Machine learning :
Arthur Samuel already said back in 1959 that "Machine learning is about giving computers "the ability to learn without being explicitly programmed." And this means, for us that we can, for example, create a machine learning model that can detect the difference between a cat and a dog although, we will not explicitly tell our model how this is done.
Machine learning tasks are typically classified into two broad categories, depending on whether there is a learning "signal" or "feedback" available to a learning system:
- Supervised learning: The computer is presented with example inputs and their desired outputs, given by a "teacher", and the goal is to learn a general rule that maps inputs to outputs. As special cases, the input signal can be only partially available, or restricted to special feedback:
- Semi-supervised learning: the computer is given only an incomplete training signal: a training set with some (often many) of the target outputs missing.
- Active learning: the computer can only obtain training labels for a limited set of instances (based on a budget), and also has to optimize its choice of objects to acquire labels for. When used interactively, these can be presented to the user for labeling.
- Reinforcement learning: training data (in form of rewards and punishments) is given only as feedback to the program's actions in a dynamic environment, such as driving a vehicle or playing a game against an opponent.
- Unsupervised learning: No labels are given to the learning algorithm, leaving it on its own to find structure in its input. Unsupervised learning can be a goal in itself (discovering hidden patterns in data) or a means towards an end
Another categorization of machine learning tasks arises when one considers the desired output of a machine-learned system
- In classification, inputs are divided into two or more classes, and the learner must produce a model that assigns unseen inputs to one or more (multi-label classification) of these classes. This is typically tackled in a supervised way. Spam filtering is an example of classification, where the inputs are email (or other) messages and the classes are "spam" and "not spam".
- In regression, also a supervised problem, the outputs are continuous rather than discrete.
- In clustering, a set of inputs is to be divided into groups. Unlike in classification, the groups are not known beforehand, making this typically an unsupervised task.
- Density estimation finds the distribution of inputs in some space.
- Dimensionality reduction simplifies inputs by mapping them into a lower-dimensional space. Topic modeling is a related problem, where a program is given a list of human language documents and is tasked to find out which documents cover similar topics.
Among other categories of machine learning problems, learning to learn learns its own inductive bias based on previous experience. Developmental learning, elaborated for robot learning, generates its own sequences (also called curriculum) of learning situations to cumulatively acquire repertoires of novel skills through autonomous self-exploration and social interaction with human teachers and using guidance mechanisms such as active learning, maturation, motor synergies, and imitation.
What kind of problems can we actually solve with machine learning?
Sentiment analysis, handwriting recognition, and scene classifications are really just three examples. You always have an input that we, as humans can easily interpret, but for a computer program, that's a lot harder. But with already existing machine learning models, we can solve these problems by preparing an input, like an image on the right and pass it througha classifier and get a prediction of what kind of a scene is displayed in that image.

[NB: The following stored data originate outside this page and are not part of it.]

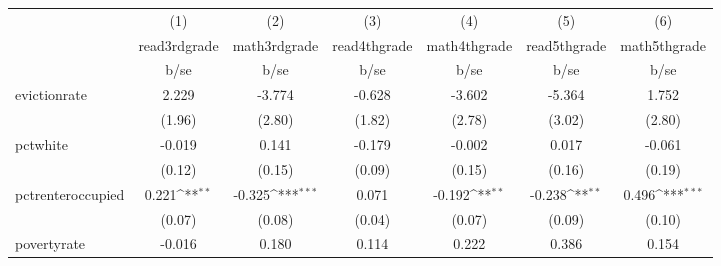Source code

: {
\def\sym#1{\ifmmode^{#1}\else\(^{#1}\)\fi}
\begin{tabular}{l*{6}{c}}
\hline\hline
            &\multicolumn{1}{c}{(1)}           &\multicolumn{1}{c}{(2)}           &\multicolumn{1}{c}{(3)}           &\multicolumn{1}{c}{(4)}           &\multicolumn{1}{c}{(5)}           &\multicolumn{1}{c}{(6)}           \\
            &\multicolumn{1}{c}{read3rdgrade}  &\multicolumn{1}{c}{math3rdgrade}  &\multicolumn{1}{c}{read4thgrade}  &\multicolumn{1}{c}{math4thgrade}  &\multicolumn{1}{c}{read5thgrade}  &\multicolumn{1}{c}{math5thgrade}  \\
            &                     b/se         &                     b/se         &                     b/se         &                     b/se         &                     b/se         &                     b/se         \\
\hline
evictionrate&                    2.229         &                   -3.774         &                   -0.628         &                   -3.602         &                   -5.364         &                    1.752         \\
            &                   (1.96)         &                   (2.80)         &                   (1.82)         &                   (2.78)         &                   (3.02)         &                   (2.80)         \\
pctwhite    &                   -0.019         &                    0.141         &                   -0.179         &                   -0.002         &                    0.017         &                   -0.061         \\
            &                   (0.12)         &                   (0.15)         &                   (0.09)         &                   (0.15)         &                   (0.16)         &                   (0.19)         \\
pctrenteroccupied&                    0.221\sym{**} &                   -0.325\sym{***}&                    0.071         &                   -0.192\sym{**} &                   -0.238\sym{**} &                    0.496\sym{***}\\
            &                   (0.07)         &                   (0.08)         &                   (0.04)         &                   (0.07)         &                   (0.09)         &                   (0.10)         \\
povertyrate &                   -0.016         &                    0.180         &                    0.114         &                    0.222         &                    0.386         &                    0.154         \\

\end{tabular}}
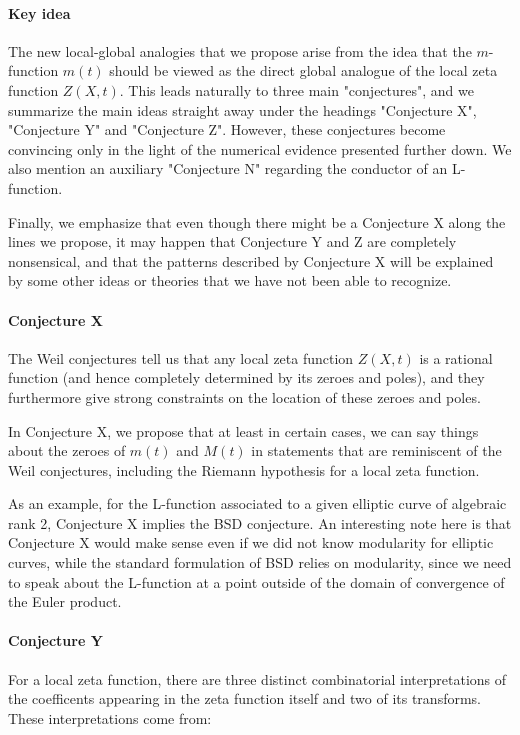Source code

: \documentclass[paper=a4, fontsize=11pt]{scrartcl} %
\numberwithin{equation}{section} %
\numberwithin{figure}{section} %
\numberwithin{table}{section} %
\begin{document}
\paragraph{Key idea}
The new local-global analogies that we propose arise from the idea that the $m$-function $m(t)$ should be viewed as the direct global analogue of the local zeta function $Z(X, t)$. This leads naturally to three main "conjectures", and we summarize the main ideas straight away under the headings "Conjecture X", "Conjecture Y" and "Conjecture Z". However, these conjectures become convincing only in the light of the numerical evidence presented further down. We also mention an auxiliary "Conjecture N" regarding the conductor of an L-function.

Finally, we emphasize that even though there might be a Conjecture X along the lines we propose, it may happen that Conjecture Y and Z are completely nonsensical, and that the patterns described by Conjecture X will be explained by some other ideas or theories that we have not been able to recognize.

\paragraph{Conjecture X}

The Weil conjectures tell us that any local zeta function $Z(X, t)$ is a rational function (and hence completely determined by its zeroes and poles), and they furthermore give strong constraints on the location of these zeroes and poles.

In Conjecture X, we propose that at least in certain cases, we can say things about the zeroes of $m(t)$ and $M(t)$ in statements that are reminiscent of the Weil conjectures, including the Riemann hypothesis for a local zeta function.

As an example, for the L-function associated to a given elliptic curve of algebraic rank 2, Conjecture X implies the BSD conjecture. An interesting note here is that Conjecture X would make sense even if we did not know modularity for elliptic curves, while the standard formulation of BSD relies on modularity, since we need to speak about the L-function at a point outside of the domain of convergence of the Euler product.

\paragraph{Conjecture Y}

For a local zeta function, there are three distinct combinatorial interpretations of the coefficents appearing in the zeta function itself and two of its transforms. These interpretations come from:
\end{document}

This is also just a small amount of the possibilities that machine learning opens for modern applications. Things like face detections, speaker identification or text prediction is no longer something that only big companies like Apple can do. This is now possible for every developer who uses the Apple ecosystem. Now, you've seen what machine learning offers us.
So with iOS 11, Apple introduced three frameworks that are related to machine learning.Vision, NLP, and Core ML. All of them can be used by your application. And vision is a framework that does everything related to computer vision and images. NLP is all about text processing, natural language processing. You can use it to do things like language identification, tokenization and more. And with Core ML, you can integrate trained machine learning models into your app.